Pregnancy and lactation

Pregnancy category: d

Lactation: It is not known whether efavirenz is excreted in milk. It should not be administered to nursing mothers. The CDC advises HIV-infected women not to breast-feed to avoid postnatal transmission of HIV.

 

Pregnancy categories

A: Generally acceptable. Controlled studies in pregnant women show no evidence of fetal risk.

B: May be acceptable. Either animal studies show no risk but human studies not available or animal studies showed minor risks and human studies done and showed no risk.

C: Use with caution if benefits outweigh risks. Animal studies show risk and human studies not available or neither animal nor human studies done.

D: Use in LIFE-THREATENING emergencies when no safer drug available. Positive evidence of human fetal risk.

X: Do not use in pregnancy. Risks involved outweigh potential benefits.

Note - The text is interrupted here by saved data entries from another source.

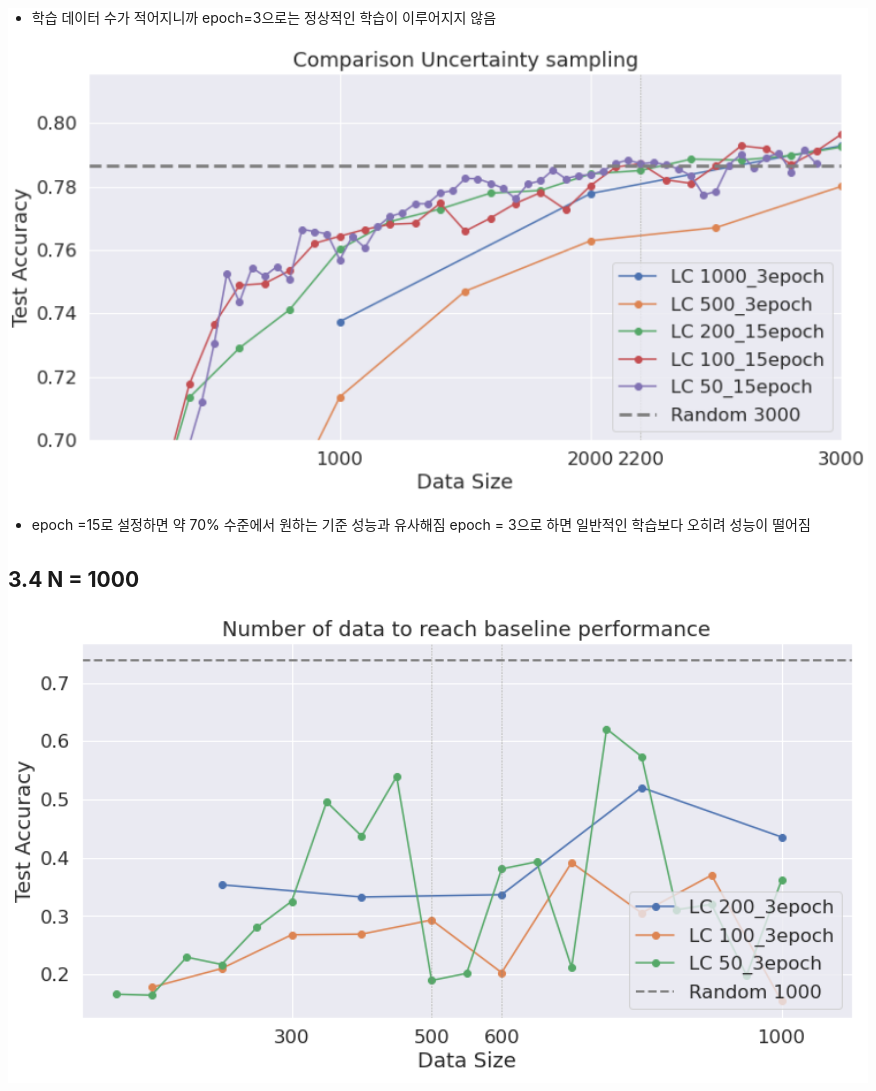 - 학습 데이터 수가 적어지니까 epoch=3으로는 정상적인 학습이 이루어지지 않음

![Active_Learning_Summary%20ec61a619c99b4df5a138defb29a88913/Untitled%2090.png](Active_Learning_Summary%20ec61a619c99b4df5a138defb29a88913/Untitled%2090.png)

- epoch =15로 설정하면 약 70% 수준에서 원하는 기준 성능과 유사해짐
epoch = 3으로 하면 일반적인 학습보다 오히려 성능이 떨어짐

## 3.4 N = 1000

![Active_Learning_Summary%20ec61a619c99b4df5a138defb29a88913/Untitled%2091.png](Active_Learning_Summary%20ec61a619c99b4df5a138defb29a88913/Untitled%2091.png)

Safer alternatives exist.

NA: Information not available.

 

Pharmacology of Sustiva (efavirenz)

Mechanism of action

Non-nucleoside reverse transcriptase inhibitor (NNRTI) against HIV-1

 

Absorption

Peak Plasma Time: 2.5-4 hr

 

Metabolism

Metabolized by liver CYP3A4 and CYP2B6

Inhibits: CYP2C9; CYP2C19, and CYP3A4 (in vitro)

Induces: CYP3A4 (in vivo)

 

Elimination

Half-Life: 41 hr ± 20 hr

Excretion: Urine (14-34%); feces (16-61%)

 

Distribution

Protein binding: 99% (albumin)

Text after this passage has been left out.